White organic light-emitting diode (OLED) microdisplay with a tandem structure
Published in Journal of Information Display, 2019
Hyunsu Cho, Chun-Won Byun, Chan-Mo Kang, Jin-Wook Shin, Byoung-Hwa Kwon, Sukyung Choi, Nam Sung Cho, Jeong-Ik Lee, Hokwon Kim, Jeong Hwan Lee, Minseok Kim, Hyunkoo Lee
The backplanes of the OLED microdisplay panels were fabricated on 8-inch Si wafers by a commercial foundry company, and contained a CMOS integrated circuit (IC) for OLED microdisplay driving. The 0.11 μm CMOS process was used for the CMOS ICs, and 1.2–5.5 V dual voltages were available [5]. The diced wafer substrates were sequentially cleaned with acetone, methanol, and deionized water, and were transferred to the vacuum thermal evaporator for the deposition of all the organic materials and top cathode metals. A white tandem OLED is shown in Figure 1. The OLED device consists of fluorescent blue and yellow-green phosphorescent emitters connected by a charge generation layer [6]. The fabricated device was encapsulated using ultraviolet (UV)-curable epoxy in an inert-environment glove box.
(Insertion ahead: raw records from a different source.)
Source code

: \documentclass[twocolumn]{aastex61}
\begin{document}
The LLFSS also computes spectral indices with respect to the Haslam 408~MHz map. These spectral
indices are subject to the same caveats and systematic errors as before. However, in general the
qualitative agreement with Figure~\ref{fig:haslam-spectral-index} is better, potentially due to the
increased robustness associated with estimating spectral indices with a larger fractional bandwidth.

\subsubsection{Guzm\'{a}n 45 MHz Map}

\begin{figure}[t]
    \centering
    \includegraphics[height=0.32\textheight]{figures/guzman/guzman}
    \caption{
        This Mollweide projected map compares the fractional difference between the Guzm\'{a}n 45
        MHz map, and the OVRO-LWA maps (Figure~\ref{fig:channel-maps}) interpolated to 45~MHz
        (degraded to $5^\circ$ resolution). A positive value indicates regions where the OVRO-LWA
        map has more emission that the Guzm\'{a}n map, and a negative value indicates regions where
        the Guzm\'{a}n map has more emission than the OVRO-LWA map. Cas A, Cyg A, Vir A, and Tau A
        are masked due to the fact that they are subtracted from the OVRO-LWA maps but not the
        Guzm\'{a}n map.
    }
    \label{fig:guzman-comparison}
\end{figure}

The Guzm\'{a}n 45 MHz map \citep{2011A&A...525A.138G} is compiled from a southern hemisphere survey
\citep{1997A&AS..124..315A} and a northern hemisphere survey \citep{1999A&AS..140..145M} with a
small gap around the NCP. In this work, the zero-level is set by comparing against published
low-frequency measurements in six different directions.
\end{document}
The chip-on-board (COB) bonding process was applied for module packaging. The OLED microdisplay panel was connected to the panel mounting printed circuit board (PCB) through wire bonding. A flexible PCB (FPCB) was used for connecting the OLED microdisplay panel with the driving circuit board. Low-voltage differential signaling (LVDS) was used for the signal interface [5].